Social Justice and Qualitative Community Research

Author(s): Ernest Quimby

Pp: 161-166 (6)

Doi: 10.2174/978160805258511201010161

* (Excluding Mailing and Handling)


Research, pedagogy, instruction, learning and practice are not neutral endeavors. Values neutrality is insisted by some; others regard it as unachievable. Both positions are concerned about the role of values in QCR. Ethics and values are embedded and revealed through qualitative processes of cognition, reflection, interpretation and construction of knowledge. These are fundamental for conceptual and methodological issues of representation and voice. Qualitative research is a science, not an ideology. However, eliminating social inequities, reducing disparities and achieving social justice are goals of some researchers, educators, policy-makers, practitioners and everyday people. Qualitative advocacy research necessitates consideration of one’s stance and methods. Research perspectives may reinforce or challenge inequitable power relations, social structures, cultural assumptions, values, norms and behaviors. Different groups have different views about the meanings and uses of research. These are researchable issues. Advocacy research is characterized by a collaborative approach that affirms and confirms the value of insights by participants and researchers.
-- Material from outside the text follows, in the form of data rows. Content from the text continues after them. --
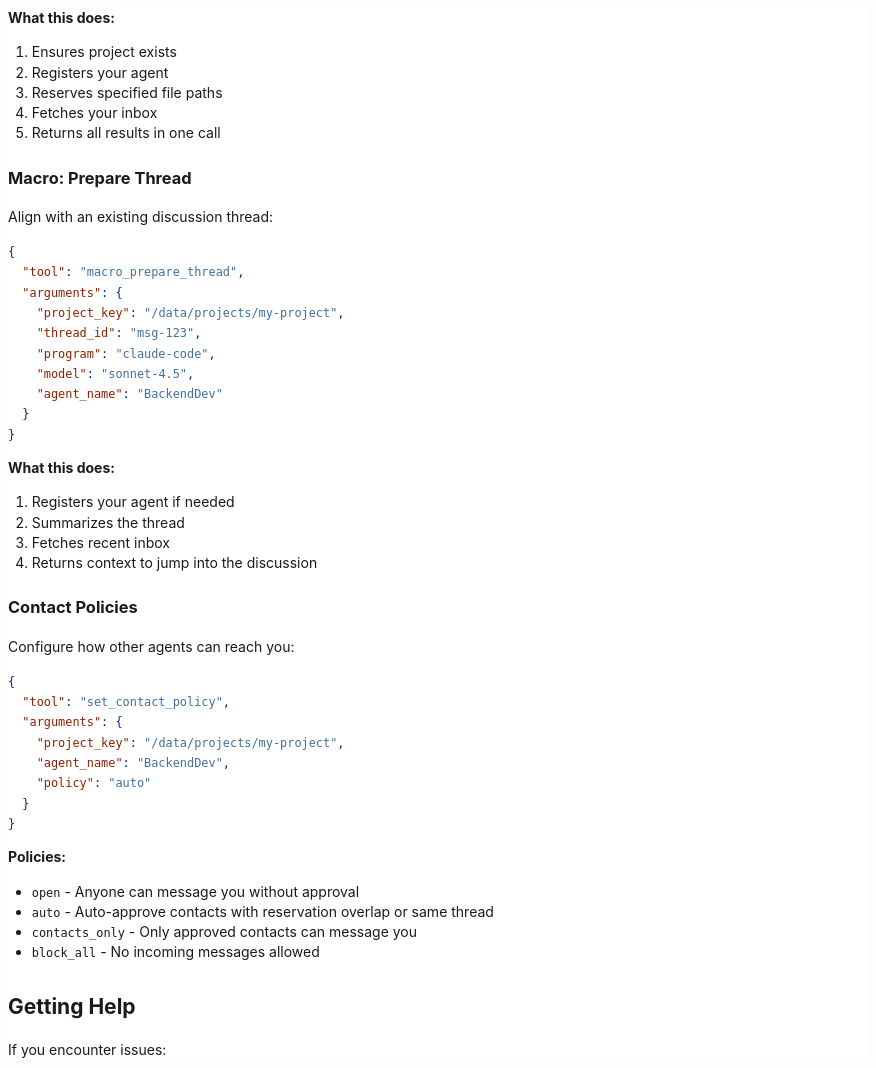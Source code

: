 **What this does:**
1. Ensures project exists
2. Registers your agent
3. Reserves specified file paths
4. Fetches your inbox
5. Returns all results in one call

### Macro: Prepare Thread

Align with an existing discussion thread:

```json
{
  "tool": "macro_prepare_thread",
  "arguments": {
    "project_key": "/data/projects/my-project",
    "thread_id": "msg-123",
    "program": "claude-code",
    "model": "sonnet-4.5",
    "agent_name": "BackendDev"
  }
}
```

**What this does:**
1. Registers your agent if needed
2. Summarizes the thread
3. Fetches recent inbox
4. Returns context to jump into the discussion

### Contact Policies

Configure how other agents can reach you:

```json
{
  "tool": "set_contact_policy",
  "arguments": {
    "project_key": "/data/projects/my-project",
    "agent_name": "BackendDev",
    "policy": "auto"
  }
}
```

**Policies:**
- `open` - Anyone can message you without approval
- `auto` - Auto-approve contacts with reservation overlap or same thread
- `contacts_only` - Only approved contacts can message you
- `block_all` - No incoming messages allowed

## Getting Help

If you encounter issues:
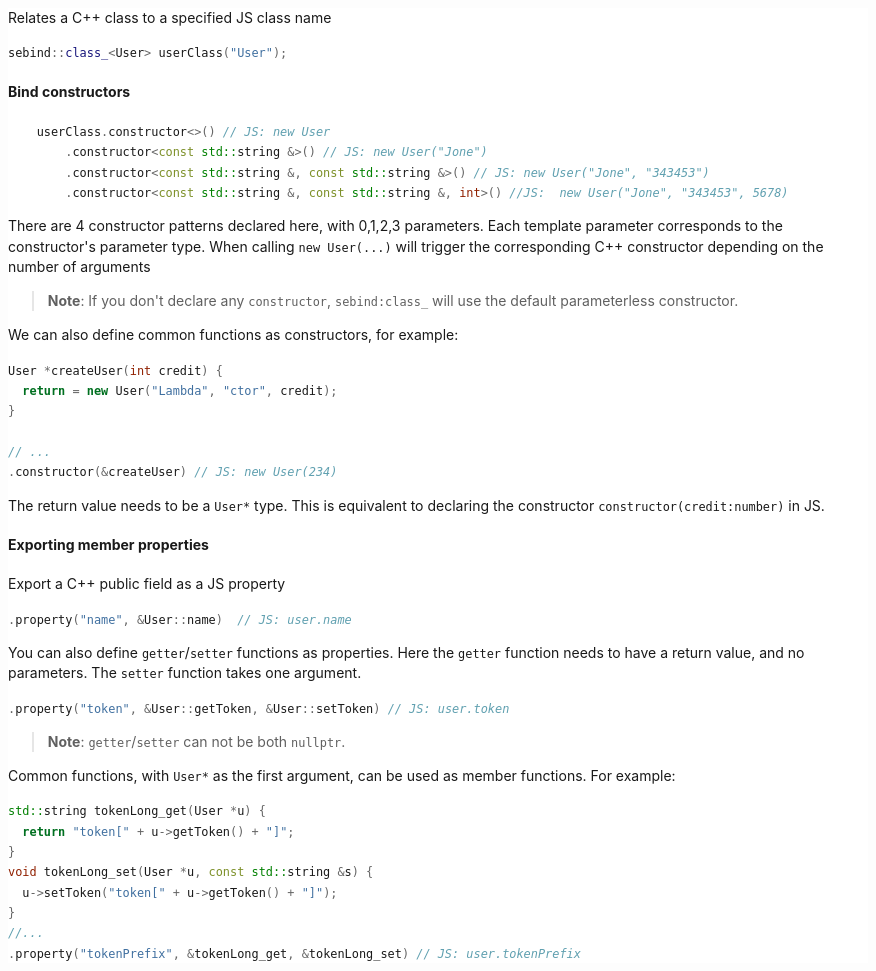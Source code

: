 Relates a C++ class to a specified JS class name

```c++
sebind::class_<User> userClass("User"); 
```

#### Bind constructors

```c++
    userClass.constructor<>() // JS: new User
        .constructor<const std::string &>() // JS: new User("Jone")
        .constructor<const std::string &, const std::string &>() // JS: new User("Jone", "343453")
        .constructor<const std::string &, const std::string &, int>() //JS:  new User("Jone", "343453", 5678)
```

There are 4 constructor patterns declared here, with 0,1,2,3 parameters. Each template parameter corresponds to the constructor's parameter type. 
When calling `new User(...)` will trigger the corresponding C++ constructor depending on the number of arguments

> **Note**: If you don't declare any `constructor`, `sebind:class_` will use the default parameterless constructor. 

We can also define common functions as constructors, for example:

```c++
User *createUser(int credit) {
  return = new User("Lambda", "ctor", credit);
}

// ...
.constructor(&createUser) // JS: new User(234)
```

The return value needs to be a `User*` type. This is equivalent to declaring the constructor `constructor(credit:number)` in JS.

#### Exporting member properties

Export a C++ public field as a JS property

```c++
.property("name", &User::name)  // JS: user.name
```

You can also define `getter`/`setter` functions as properties. Here the `getter` function needs to have a return value, and no parameters. The `setter` function takes one argument.

```c++
.property("token", &User::getToken, &User::setToken) // JS: user.token
```

> **Note**: `getter`/`setter` can not be both `nullptr`.

Common functions, with `User*` as the first argument, can be used as member functions. For example:

```c++
std::string tokenLong_get(User *u) {
  return "token[" + u->getToken() + "]";
}
void tokenLong_set(User *u, const std::string &s) {
  u->setToken("token[" + u->getToken() + "]");
}
//...
.property("tokenPrefix", &tokenLong_get, &tokenLong_set) // JS: user.tokenPrefix
```
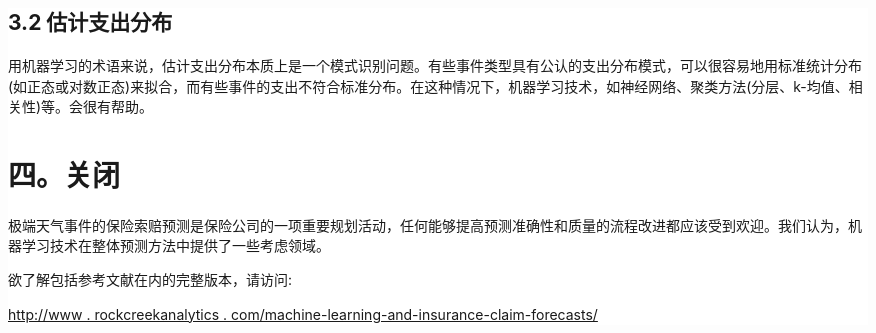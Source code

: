 ## 3.2 估计支出分布

用机器学习的术语来说，估计支出分布本质上是一个模式识别问题。有些事件类型具有公认的支出分布模式，可以很容易地用标准统计分布(如正态或对数正态)来拟合，而有些事件的支出不符合标准分布。在这种情况下，机器学习技术，如神经网络、聚类方法(分层、k-均值、相关性)等。会很有帮助。

# 四。关闭

极端天气事件的保险索赔预测是保险公司的一项重要规划活动，任何能够提高预测准确性和质量的流程改进都应该受到欢迎。我们认为，机器学习技术在整体预测方法中提供了一些考虑领域。

欲了解包括参考文献在内的完整版本，请访问:

[http://www . rockcreekanalytics . com/machine-learning-and-insurance-claim-forecasts/](http://www.rockcreekanalytics.com/machine-learning-and-insurance-claim-forecasts/)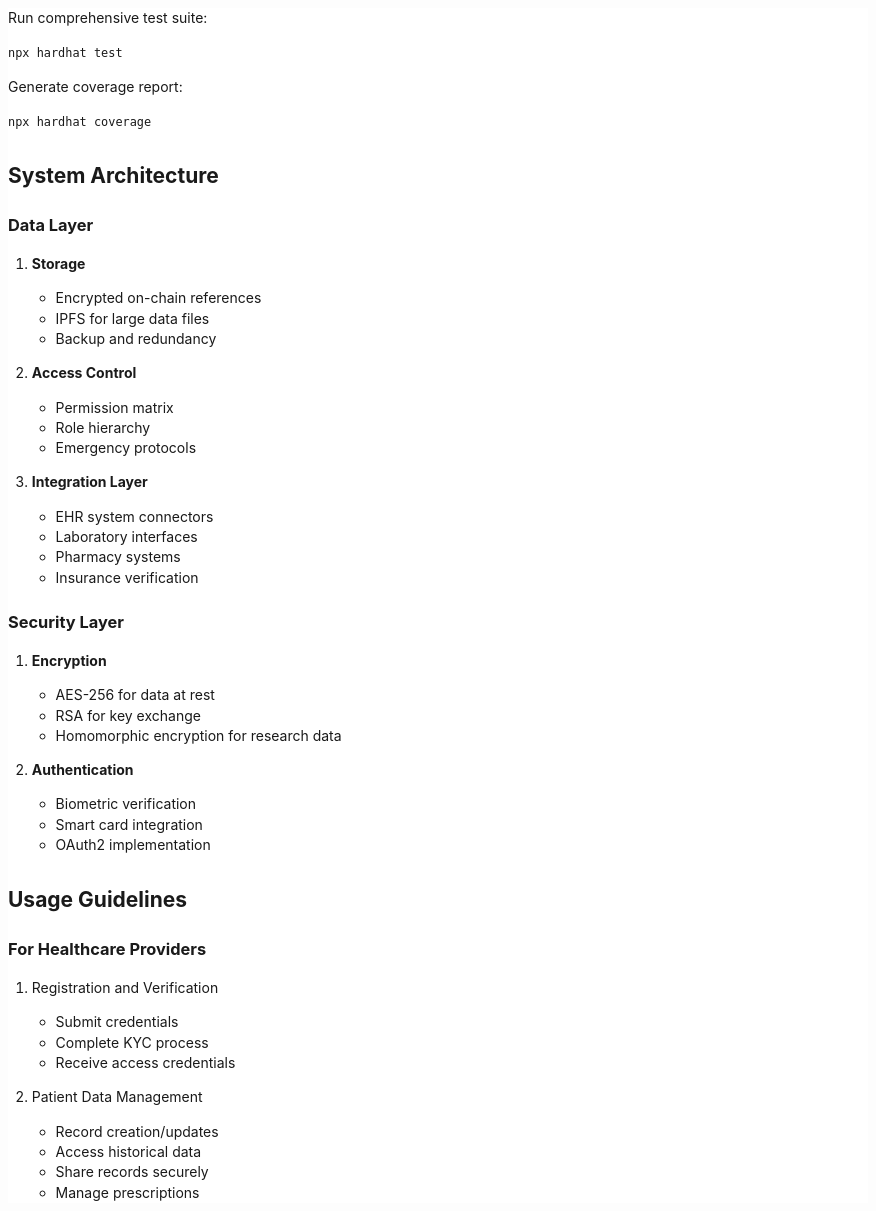 Run comprehensive test suite:
```bash
npx hardhat test
```

Generate coverage report:
```bash
npx hardhat coverage
```

## System Architecture

### Data Layer
1. **Storage**
    - Encrypted on-chain references
    - IPFS for large data files
    - Backup and redundancy

2. **Access Control**
    - Permission matrix
    - Role hierarchy
    - Emergency protocols

3. **Integration Layer**
    - EHR system connectors
    - Laboratory interfaces
    - Pharmacy systems
    - Insurance verification

### Security Layer
1. **Encryption**
    - AES-256 for data at rest
    - RSA for key exchange
    - Homomorphic encryption for research data

2. **Authentication**
    - Biometric verification
    - Smart card integration
    - OAuth2 implementation

## Usage Guidelines

### For Healthcare Providers

1. Registration and Verification
    - Submit credentials
    - Complete KYC process
    - Receive access credentials

2. Patient Data Management
    - Record creation/updates
    - Access historical data
    - Share records securely
    - Manage prescriptions

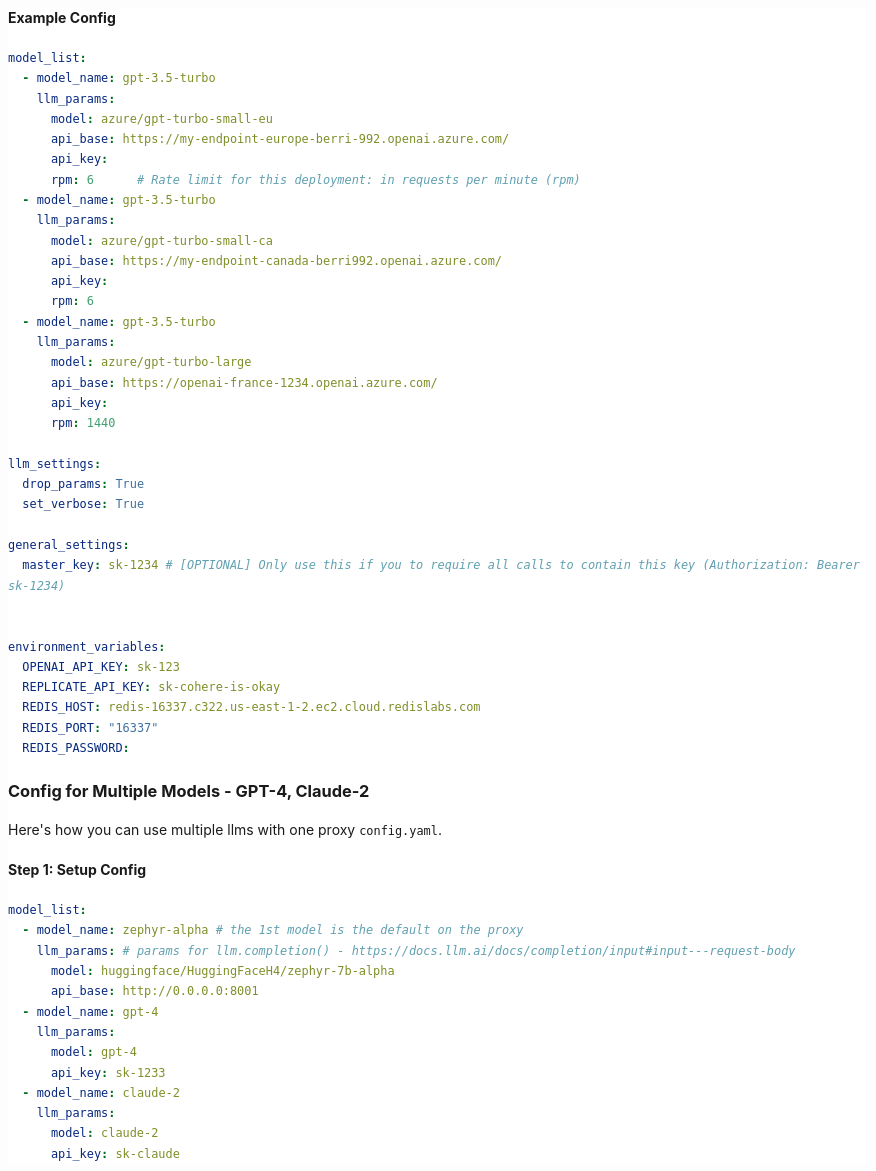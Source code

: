 #### Example Config
```yaml
model_list:
  - model_name: gpt-3.5-turbo
    llm_params:
      model: azure/gpt-turbo-small-eu
      api_base: https://my-endpoint-europe-berri-992.openai.azure.com/
      api_key:
      rpm: 6      # Rate limit for this deployment: in requests per minute (rpm)
  - model_name: gpt-3.5-turbo
    llm_params:
      model: azure/gpt-turbo-small-ca
      api_base: https://my-endpoint-canada-berri992.openai.azure.com/
      api_key:
      rpm: 6
  - model_name: gpt-3.5-turbo
    llm_params:
      model: azure/gpt-turbo-large
      api_base: https://openai-france-1234.openai.azure.com/
      api_key:
      rpm: 1440

llm_settings:
  drop_params: True
  set_verbose: True

general_settings:
  master_key: sk-1234 # [OPTIONAL] Only use this if you to require all calls to contain this key (Authorization: Bearer sk-1234)


environment_variables:
  OPENAI_API_KEY: sk-123
  REPLICATE_API_KEY: sk-cohere-is-okay
  REDIS_HOST: redis-16337.c322.us-east-1-2.ec2.cloud.redislabs.com
  REDIS_PORT: "16337"
  REDIS_PASSWORD:
```

### Config for Multiple Models - GPT-4, Claude-2

Here's how you can use multiple llms with one proxy `config.yaml`.

#### Step 1: Setup Config
```yaml
model_list:
  - model_name: zephyr-alpha # the 1st model is the default on the proxy
    llm_params: # params for llm.completion() - https://docs.llm.ai/docs/completion/input#input---request-body
      model: huggingface/HuggingFaceH4/zephyr-7b-alpha
      api_base: http://0.0.0.0:8001
  - model_name: gpt-4
    llm_params:
      model: gpt-4
      api_key: sk-1233
  - model_name: claude-2
    llm_params:
      model: claude-2
      api_key: sk-claude
```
Data are collected and analyzed through multiple sources and methods. Value is placed on participants’ and researchers’ cognitive frameworks, experiences, cultures, discourses, meaning-making, reflecting, and related ways of shaping and expressing their realities. The participants’ community is also considered a validator of the credibility, authenticity and reliability of the findings, not just the researcher’s scientific community.

Keywords: Values Neutrality, Stance and Methods, Critical Issues.